Thermal power station
- Primary fuel: Natural gas
- Turbine technology: Steam turbine

Power generation
- Nameplate capacity: 634 MW

= Queen Elizabeth Power Station =

Natural gas power station in Saskatchewan, Canada

Queen Elizabeth Power Station is a natural gas-fired station owned by SaskPower, located in Saskatoon, Saskatchewan, Canada.
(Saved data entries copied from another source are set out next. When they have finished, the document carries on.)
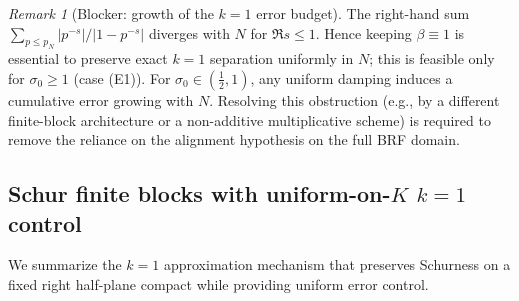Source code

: \documentclass[11pt]{article}
\theoremstyle{definition}
\theoremstyle{remark}
\newtheorem{remark}[theorem]{Remark}
\begin{document}
\begin{remark}[Blocker: growth of the $k=1$ error budget]
The right-hand sum $\sum_{p\le p_N} |p^{-s}|/|1-p^{-s}|$ diverges with $N$ for $\Re s\le 1$. Hence keeping $\beta\equiv 1$ is essential to preserve exact $k=1$ separation uniformly in $N$; this is feasible only for $\sigma_0\ge 1$ (case (E1)). For $\sigma_0\in(\tfrac12,1)$, any uniform damping induces a cumulative error growing with $N$. Resolving this obstruction (e.g., by a different finite-block architecture or a non-additive multiplicative scheme) is required to remove the reliance on the alignment hypothesis on the full BRF domain.
\end{remark}

\subsection{Schur finite blocks with uniform-on-$K$ $k=1$ control}\label{subsec:K1-approx}
We summarize the $k=1$ approximation mechanism that preserves Schurness on a fixed right half-plane compact while providing uniform error control.
\end{document}
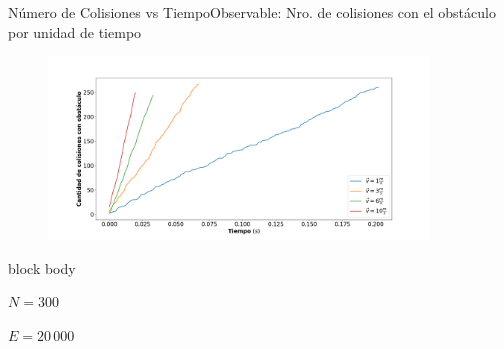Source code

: \documentclass{beamer}
\begin{document}
            \begin{frame}{Número de Colisiones vs Tiempo}{Observable: Nro. de colisiones con el obstáculo por unidad de tiempo}
                \begin{figure}[H!]
                    \includegraphics[width=0.9\textwidth]{./total_collisions_vs_time}
                    \label{fig:slope_1}
                \end{figure}
                \begin{beamercolorbox}[sep=5pt,center]{block body}
                    \begin{minipage}[t]{0.45\textwidth}
                        \centering
                        \small{$N=300$}
                    \end{minipage}
                    \hfill
                    \begin{minipage}[t]{0.45\textwidth}
                        \centering
                        \small{$E=20\,000$}
                    \end{minipage}
                \end{beamercolorbox}
            \end{frame}
\end{document}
The station was called the South Saskatchewan River Generating Station but renamed the Queen Elizabeth Power Station at the time of commissioning in 1959.

== Description ==
The Queen Elizabeth Power Station consists of:
- one 60 MW and one 63 MW units (commissioned in 1959)
- one 95 MW unit (commissioned in 1971)
- six 25 MW Hitachi combustion gas turbines with once-through steam generators used to recover excess heat and reduce greenhouse gas emissions using combined-cycle technology(commissioned in June 2002)
- three 36 MW Hitachi gas turbine units (commissioned 2010) at a cost of $240 million
- three other 36 MW gas turbine units (commissioned 2016) and a steam turbine

Boilers were supplied by Foster Wheeler and Babcock & Wilcox, and Once Through Steam Generators by Innovative Steam Technologies. The steam turbines were supplied by Brown, Boveri & Cie, English Electric and Hitachi.